## [Stored data]
★ ★ ★ ★ ★ ★ ★

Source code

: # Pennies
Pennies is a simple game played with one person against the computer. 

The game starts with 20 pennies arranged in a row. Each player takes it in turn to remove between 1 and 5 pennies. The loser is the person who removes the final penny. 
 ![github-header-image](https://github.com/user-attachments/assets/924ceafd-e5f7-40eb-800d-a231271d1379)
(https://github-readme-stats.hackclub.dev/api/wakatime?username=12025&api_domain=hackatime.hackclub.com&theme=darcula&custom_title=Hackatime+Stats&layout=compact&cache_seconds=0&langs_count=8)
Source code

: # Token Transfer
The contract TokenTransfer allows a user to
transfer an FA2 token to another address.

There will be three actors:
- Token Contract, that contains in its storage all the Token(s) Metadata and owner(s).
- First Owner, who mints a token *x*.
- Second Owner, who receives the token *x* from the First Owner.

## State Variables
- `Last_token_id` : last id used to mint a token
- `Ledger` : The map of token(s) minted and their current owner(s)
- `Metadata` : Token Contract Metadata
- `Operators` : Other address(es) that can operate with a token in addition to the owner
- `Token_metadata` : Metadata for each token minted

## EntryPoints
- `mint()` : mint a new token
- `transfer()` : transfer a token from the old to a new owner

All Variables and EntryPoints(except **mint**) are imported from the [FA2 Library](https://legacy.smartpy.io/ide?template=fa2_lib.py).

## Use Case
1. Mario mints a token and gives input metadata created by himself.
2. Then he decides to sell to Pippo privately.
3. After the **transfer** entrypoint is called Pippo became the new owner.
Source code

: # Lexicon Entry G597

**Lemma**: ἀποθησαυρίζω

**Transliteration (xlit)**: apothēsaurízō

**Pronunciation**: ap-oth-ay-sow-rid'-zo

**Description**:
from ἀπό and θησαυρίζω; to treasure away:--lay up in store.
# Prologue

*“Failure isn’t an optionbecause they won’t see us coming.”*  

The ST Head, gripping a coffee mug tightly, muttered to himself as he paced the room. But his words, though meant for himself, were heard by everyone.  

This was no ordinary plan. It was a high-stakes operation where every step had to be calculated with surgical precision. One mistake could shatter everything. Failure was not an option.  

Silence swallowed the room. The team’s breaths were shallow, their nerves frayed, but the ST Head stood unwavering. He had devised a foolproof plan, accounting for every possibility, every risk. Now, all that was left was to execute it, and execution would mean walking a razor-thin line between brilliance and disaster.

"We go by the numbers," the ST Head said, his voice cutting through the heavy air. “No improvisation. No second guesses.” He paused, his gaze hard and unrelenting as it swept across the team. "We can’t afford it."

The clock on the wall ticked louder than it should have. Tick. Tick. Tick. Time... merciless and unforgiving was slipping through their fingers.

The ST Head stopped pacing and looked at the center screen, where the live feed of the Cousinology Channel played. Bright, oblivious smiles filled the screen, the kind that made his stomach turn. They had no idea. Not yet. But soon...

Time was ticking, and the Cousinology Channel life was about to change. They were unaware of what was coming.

★ ★ ★ ★ ★ ★ ★

## [ABOUT THIS EXERCISE]
Set all of the entries down again, exactly as they were given.

## [ANSWER FOR THE TASK]
Source code

: # Pennies
Pennies is a simple game played with one person against the computer. 

The game starts with 20 pennies arranged in a row. Each player takes it in turn to remove between 1 and 5 pennies. The loser is the person who removes the final penny. 
 ![github-header-image](https://github.com/user-attachments/assets/924ceafd-e5f7-40eb-800d-a231271d1379)
(https://github-readme-stats.hackclub.dev/api/wakatime?username=12025&api_domain=hackatime.hackclub.com&theme=darcula&custom_title=Hackatime+Stats&layout=compact&cache_seconds=0&langs_count=8)
Source code

: # Token Transfer
The contract TokenTransfer allows a user to
transfer an FA2 token to another address.

There will be three actors:
- Token Contract, that contains in its storage all the Token(s) Metadata and owner(s).
- First Owner, who mints a token *x*.
- Second Owner, who receives the token *x* from the First Owner.

## State Variables
- `Last_token_id` : last id used to mint a token
- `Ledger` : The map of token(s) minted and their current owner(s)
- `Metadata` : Token Contract Metadata
- `Operators` : Other address(es) that can operate with a token in addition to the owner
- `Token_metadata` : Metadata for each token minted

## EntryPoints
- `mint()` : mint a new token
- `transfer()` : transfer a token from the old to a new owner

All Variables and EntryPoints(except **mint**) are imported from the [FA2 Library](https://legacy.smartpy.io/ide?template=fa2_lib.py).

## Use Case
1. Mario mints a token and gives input metadata created by himself.
2. Then he decides to sell to Pippo privately.
3. After the **transfer** entrypoint is called Pippo became the new owner.
Source code

: # Lexicon Entry G597

**Lemma**: ἀποθησαυρίζω

**Transliteration (xlit)**: apothēsaurízō

**Pronunciation**: ap-oth-ay-sow-rid'-zo

**Description**:
from ἀπό and θησαυρίζω; to treasure away:--lay up in store.
# Prologue

*“Failure isn’t an optionbecause they won’t see us coming.”*  

The ST Head, gripping a coffee mug tightly, muttered to himself as he paced the room. But his words, though meant for himself, were heard by everyone.  

This was no ordinary plan. It was a high-stakes operation where every step had to be calculated with surgical precision. One mistake could shatter everything. Failure was not an option.  

Silence swallowed the room. The team’s breaths were shallow, their nerves frayed, but the ST Head stood unwavering. He had devised a foolproof plan, accounting for every possibility, every risk. Now, all that was left was to execute it, and execution would mean walking a razor-thin line between brilliance and disaster.

"We go by the numbers," the ST Head said, his voice cutting through the heavy air. “No improvisation. No second guesses.” He paused, his gaze hard and unrelenting as it swept across the team. "We can’t afford it."

The clock on the wall ticked louder than it should have. Tick. Tick. Tick. Time... merciless and unforgiving was slipping through their fingers.

The ST Head stopped pacing and looked at the center screen, where the live feed of the Cousinology Channel played. Bright, oblivious smiles filled the screen, the kind that made his stomach turn. They had no idea. Not yet. But soon...

Time was ticking, and the Cousinology Channel life was about to change. They were unaware of what was coming.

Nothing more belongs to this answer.